向日葵色の髪の子は、照れながら手をふってくれた。
(この分では、一番僕が彼に近づいては駄目だろうな)
狼は溜息をついて、他の部隊長の下へ行った。
「御大将だ」
若白髪が目立つ赤茶の髪の青年が、此方へ寄ってくる狼に気づいた。
狼から、基本的に街中で動くときは二人以上の部下と居るのを避けろと言われていたのを思い出して、一緒にいた紫の長い髪を持つ女、魔法対策部部隊長の庵(あん)を別の場所へ移動させようとしたが、狼は目でしなくていいと制した。それに従う若白髪の青年。
「副将候補、魔法部部隊長、真雪を確認した」
敬礼は目立つから、という理由でするなと言われているのだが、騎士の時の癖でついついしかける。その前に庵が「千鶴(ちづる)」と口で窘める。

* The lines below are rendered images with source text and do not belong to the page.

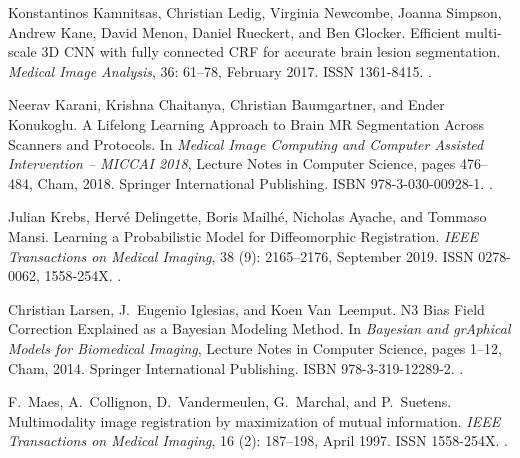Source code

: \documentclass{midl}
\begin{document}
\begin{thebibliography}{50}
Konstantinos Kamnitsas, Christian Ledig, Virginia Newcombe, Joanna Simpson,
  Andrew Kane, David Menon, Daniel Rueckert, and Ben Glocker.
\newblock Efficient multi-scale {3D} {CNN} with fully connected {CRF} for
  accurate brain lesion segmentation.
\newblock \emph{Medical Image Analysis}, 36: 61--78, February
  2017{}.
\newblock ISSN 1361-8415.
\newblock {}.

Neerav Karani, Krishna Chaitanya, Christian Baumgartner, and Ender Konukoglu.
\newblock A {Lifelong} {Learning} {Approach} to {Brain} {MR} {Segmentation}
  {Across} {Scanners} and {Protocols}.
\newblock In \emph{Medical {Image} {Computing} and {Computer} {Assisted}
  {Intervention} – {MICCAI} 2018}, Lecture {Notes} in {Computer} {Science},
  pages 476--484, Cham, 2018. Springer International Publishing.
\newblock ISBN 978-3-030-00928-1.
\newblock {}.

Julian Krebs, Hervé Delingette, Boris Mailhé, Nicholas Ayache, and Tommaso
  Mansi.
\newblock Learning a {Probabilistic} {Model} for {Diffeomorphic}
  {Registration}.
\newblock \emph{IEEE Transactions on Medical Imaging}, 38
  (9): 2165--2176, September 2019.
\newblock ISSN 0278-0062, 1558-254X.
\newblock {}.

Christian Larsen, J.~Eugenio Iglesias, and Koen Van~Leemput.
\newblock N3 {Bias} {Field} {Correction} {Explained} as a {Bayesian} {Modeling}
  {Method}.
\newblock In \emph{Bayesian and {grAphical} {Models} for {Biomedical}
  {Imaging}}, Lecture {Notes} in {Computer} {Science}, pages 1--12, Cham, 2014.
  Springer International Publishing.
\newblock ISBN 978-3-319-12289-2.
\newblock {}.

F.~Maes, A.~Collignon, D.~Vandermeulen, G.~Marchal, and P.~Suetens.
\newblock Multimodality image registration by maximization of mutual
  information.
\newblock \emph{IEEE Transactions on Medical Imaging}, 16
  (2): 187--198, April 1997.
\newblock ISSN 1558-254X.
\newblock {}.


\end{thebibliography}
\end{document}
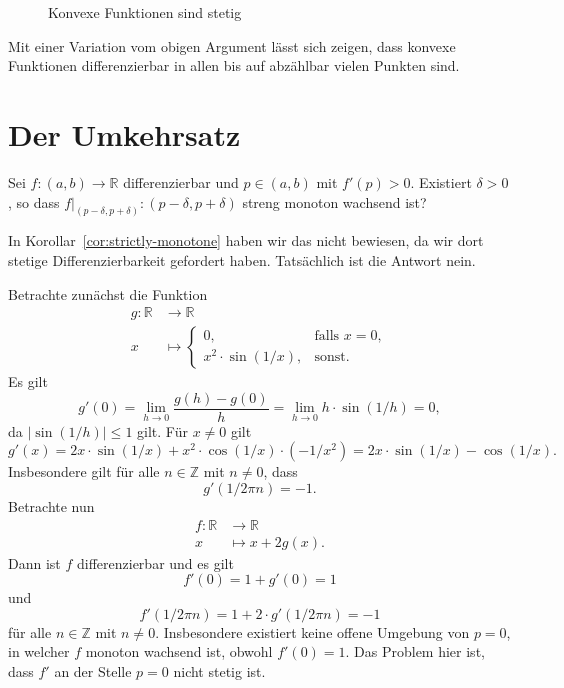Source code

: \documentclass[../main.tex]{subfiles}
\begin{document}
\begin{figure}[htb]
  \centering
  
  \caption{Konvexe Funktionen sind stetig}%
  \label{fig:convex-continuous}
\end{figure}

Mit einer Variation vom obigen Argument lässt sich zeigen,
dass konvexe Funktionen differenzierbar in allen
bis auf abzählbar vielen Punkten sind.

\section{Der Umkehrsatz}
\begin{question}
  Sei $f \colon (a, b) \to \mathbb{R}$ differenzierbar
  und $p \in (a, b)$ mit $f'(p) > 0$.
  Existiert $\delta > 0$, so dass
  $f|_{(p - \delta, p + \delta)} \colon
  (p - \delta, p + \delta)$ streng monoton wachsend ist?
\end{question}

In Korollar~\ref{cor:strictly-monotone} haben wir das
nicht bewiesen, da wir dort stetige
Differenzierbarkeit gefordert haben.
Tatsächlich ist die Antwort nein.

\begin{example}
  Betrachte zunächst die Funktion
  \begin{align*}
    g \colon \mathbb{R} & \to \mathbb{R} \\
    x & \mapsto
    \begin{cases}
      0, & \text{falls $x = 0$}, \\
      x^2 \cdot \sin(1/x), & \text{sonst}.
    \end{cases}
  \end{align*}
Es gilt
\[
  g'(0) = \lim_{h \to 0} \frac{g(h) - g(0)}{h}
  = \lim_{h \to 0} h \cdot \sin(1/h) = 0,
\]
da $|\sin(1/h)| \leq 1$ gilt.
Für $x \neq 0$ gilt
\[
  g'(x) = 2x \cdot \sin(1/x) + x^2 \cdot \cos(1/x) \cdot (-1/x^2)
  = 2x \cdot \sin(1/x) - \cos (1/x).
\]
Insbesondere gilt für alle $n \in \mathbb{Z}$ mit
$n \neq 0$, dass
\[
  g'(1/2\pi n) = -1.
\]
Betrachte nun
\begin{align*}
  f \colon \mathbb{R} & \to \mathbb{R} \\
  x & \mapsto x + 2g(x).
\end{align*}
Dann ist $f$ differenzierbar und es gilt
\[
  f'(0) = 1 + g'(0) = 1
\]
und
\[
  f'(1/2 \pi n) = 1 + 2 \cdot g'(1/ 2 \pi n) = -1
\]
für alle $n \in \mathbb{Z}$ mit $n \neq 0$.
Insbesondere existiert keine offene
Umgebung von $p = 0$,
in welcher $f$ monoton wachsend ist,
obwohl $f'(0) = 1$.
Das Problem hier ist, dass
$f'$ an der Stelle $p = 0$ nicht stetig ist.
\end{example}
\end{document}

副将候補と、千鶴と呼ばれた若白髪の青年は、窘められ、苦笑を浮かべてから、それでも、と一応挨拶の代わりなのか、狼に頭をさげる。礼儀正しいのだろう。騎士というのは礼儀を重んじると聞く。
狼は二人を見て、いつ見ても対照的だな、と思った。
千鶴は浅黒い肌に、白い服を好む。それはきっちりと着込まれて。庵は白い肌に、黒い服を好む。露出的な。
なるべく自分に刃向かうことがなさそうで、保護とかに適している部下を選んだのだが、この二人は自分でも人選は間違っていなかった、と思うくらい手際よく働いてくれる。
それどころか自分に足りない、保護するのに必要な要素をこの二人が一番持っているだろう。優しさ。忠誠心。道徳心。
最初は狼を恐れていた二人だったが、真雪について話し合いをしている内に、どんどんうち解けてくれて。だから、副将にはこの千鶴を推したいのだが、王はよぼよぼの宮廷大臣を薦めてきている。任せると言ったのに。
それについて衝突した。なので、結果、副将にさせることは叶わず、候補という呼び名がついてしまった。